MITRAL VALVE REPLACEMENT ON BEATING HEART;
SAFETY--------AN EVALUATION
DOI:
https://doi.org/10.29309/TPMJ/2014.21.05.2557Keywords:
Mitral Valve Replacement, Cardio-Pulmonary Bypass (CPB)Abstract
Introduction: Cardiac reperfusion injury is a well-described complication occurring
after ischemia or following cardioplegic arrest. The primary aim of this study was to evaluate
and compare safety of Mitral valve replacement on beating heart without using cross clamp
with the conventional Mitral valve replacement. Material and methods: It was a retrospective
observational study for study duration from 2012-2014. A total of 50 patients were randomly
selected and were divided in 2 groups, 25 patients in each group. This study was conducted
at the Department of Cardiovascular Surgery of Choudhry Pervaiz Elahi Institute of Cardiology,
Multan. We divided the patients in two groups. All operations were carried out by team led by
a consultant surgeon in our institution. Results: Our patients had the age range from 12 to 65
years (Mean ages=32.5 years ± 13.9000) the mostly this study included males 60 %. The study
included Group A and Group B (beating heart versus conventional heart surgery) both groups
contained randomized controlled patients with purposeful sampling. Minimum operative time
100 minutes or maximum operative time 160 minutes (Mean 195± 95.75) The P value remained
non significant that P <0.001. The CPB time was 22 to 388 minutes (104.8 ± 97.4. Cross Clamp
time, ICU stay intubation time, drainage, inotrope remained almost same in both groups. With P
<0.001 Outcome variables of the patients. Discussion: The hazards of cardiopulmonary bypass
and Cardioplegia are well known. Various studies have demonstrated decreased accumulation
of extra cellular fluid, diminished lactate production and greater preservation of high energy
stores when a strategy of myocardial protection simultaneous antegrade/ retrograde continous
normothermic, normokalemic blood perfusion was used.

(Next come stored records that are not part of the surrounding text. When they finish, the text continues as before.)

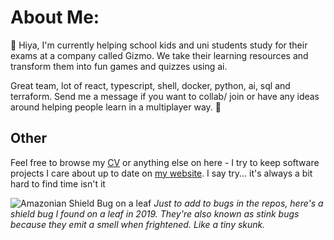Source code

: # About Me:
👋 Hiya, I'm currently helping school kids and uni students study for their exams at a company called Gizmo. We take their learning resources and transform them into fun games and quizzes using ai.

Great team, lot of react, typescript, shell, docker, python, ai, sql and terraform. Send me a message if you want to collab/ join or have any ideas around helping people learn in a multiplayer way. 🪿

## Other

Feel free to browse my [CV](https://github.com/whatsrupp/CV) or anything else on here -  I try to keep software projects I care about up to date on [my website](https://www.nickrupp.co.uk/). I say try... it's always a bit hard to find time isn't it

![Amazonian Shield Bug on a leaf](bug.jpg)
_Just to add to bugs in the repos, here's a shield bug I found on a leaf in 2019. They're also known as stink bugs because they emit a smell when frightened. Like a tiny skunk._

These findings were the basis for
using beating heart technique for mitral valve replacement, Aortic cross-clamping, Cardioplegia,
and reperfusion injury leads to myocardial ischemia and is a critical issue in mitral valve surgery
despite novel approaches to myocardial protection. Myocardial edema induced by the lack of
myocardial contractions and impaired lymphatic flow due to Cardioplegia in the heart remaining
in diastole is another cause of myocardial dysfunction. Conclusions: Outcomes obtained using
this strategy of myocardial protection seem to compare favorably to those of historical series in
which conventional myocardial protection with cardioplegic arrest were used.